- Work request -
How many lines in the records below contain the string "perf"? Answer with the number alone.
= = =
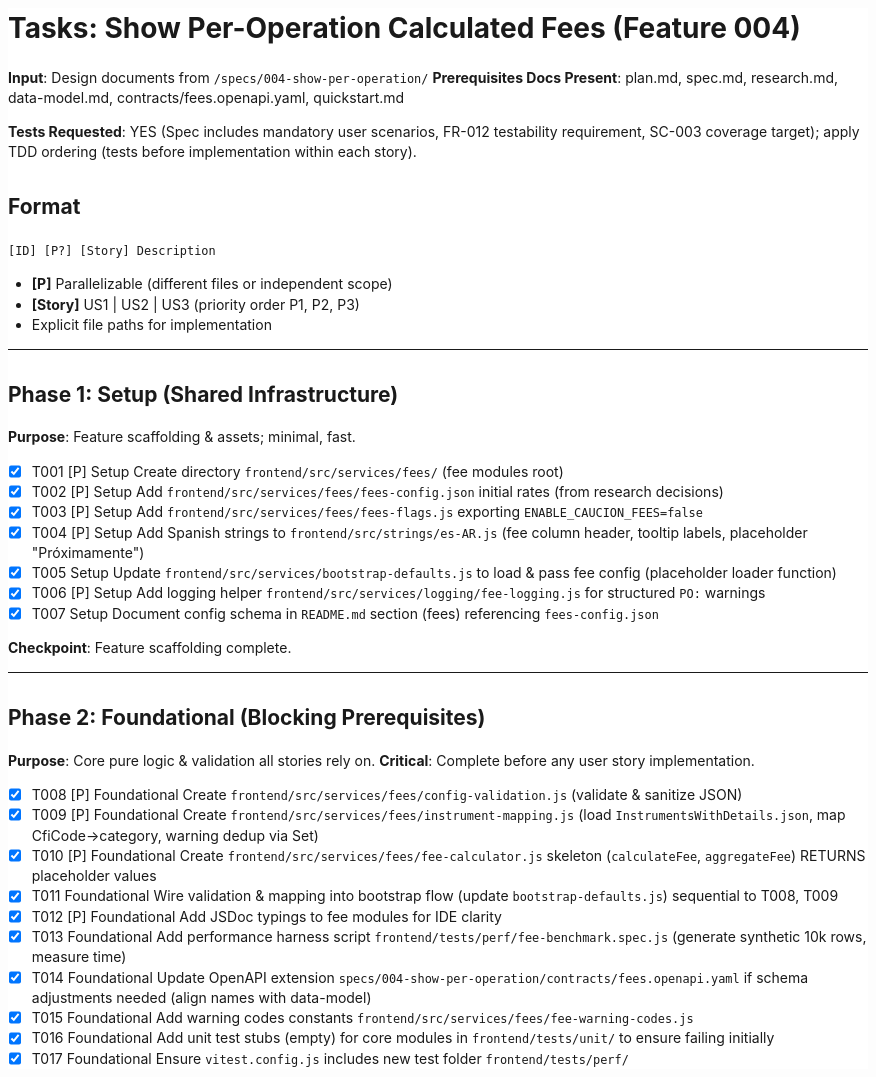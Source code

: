 # Tasks: Show Per-Operation Calculated Fees (Feature 004)

**Input**: Design documents from `/specs/004-show-per-operation/`
**Prerequisites Docs Present**: plan.md, spec.md, research.md, data-model.md, contracts/fees.openapi.yaml, quickstart.md

**Tests Requested**: YES (Spec includes mandatory user scenarios, FR-012 testability requirement, SC-003 coverage target); apply TDD ordering (tests before implementation within each story).

## Format

`[ID] [P?] [Story] Description`

- **[P]** Parallelizable (different files or independent scope)
- **[Story]** US1 | US2 | US3 (priority order P1, P2, P3)
- Explicit file paths for implementation

---
 
## Phase 1: Setup (Shared Infrastructure)

**Purpose**: Feature scaffolding & assets; minimal, fast.

- [X] T001 [P] Setup Create directory `frontend/src/services/fees/` (fee modules root)
- [X] T002 [P] Setup Add `frontend/src/services/fees/fees-config.json` initial rates (from research decisions)
- [X] T003 [P] Setup Add `frontend/src/services/fees/fees-flags.js` exporting `ENABLE_CAUCION_FEES=false`
- [X] T004 [P] Setup Add Spanish strings to `frontend/src/strings/es-AR.js` (fee column header, tooltip labels, placeholder "Próximamente")
- [X] T005 Setup Update `frontend/src/services/bootstrap-defaults.js` to load & pass fee config (placeholder loader function)
- [X] T006 [P] Setup Add logging helper `frontend/src/services/logging/fee-logging.js` for structured `PO:` warnings
- [X] T007 Setup Document config schema in `README.md` section (fees) referencing `fees-config.json`

**Checkpoint**: Feature scaffolding complete.

---
 
## Phase 2: Foundational (Blocking Prerequisites)

**Purpose**: Core pure logic & validation all stories rely on.
**Critical**: Complete before any user story implementation.

- [X] T008 [P] Foundational Create `frontend/src/services/fees/config-validation.js` (validate & sanitize JSON)
- [X] T009 [P] Foundational Create `frontend/src/services/fees/instrument-mapping.js` (load `InstrumentsWithDetails.json`, map CfiCode->category, warning dedup via Set)
- [X] T010 [P] Foundational Create `frontend/src/services/fees/fee-calculator.js` skeleton (`calculateFee`, `aggregateFee`) RETURNS placeholder values
- [X] T011 Foundational Wire validation & mapping into bootstrap flow (update `bootstrap-defaults.js`) sequential to T008, T009
- [X] T012 [P] Foundational Add JSDoc typings to fee modules for IDE clarity
- [X] T013 Foundational Add performance harness script `frontend/tests/perf/fee-benchmark.spec.js` (generate synthetic 10k rows, measure time)
- [X] T014 Foundational Update OpenAPI extension `specs/004-show-per-operation/contracts/fees.openapi.yaml` if schema adjustments needed (align names with data-model)
- [X] T015 Foundational Add warning codes constants `frontend/src/services/fees/fee-warning-codes.js`
- [X] T016 Foundational Add unit test stubs (empty) for core modules in `frontend/tests/unit/` to ensure failing initially
- [X] T017 Foundational Ensure `vitest.config.js` includes new test folder `frontend/tests/perf/`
= = =
- Finished exercise -
2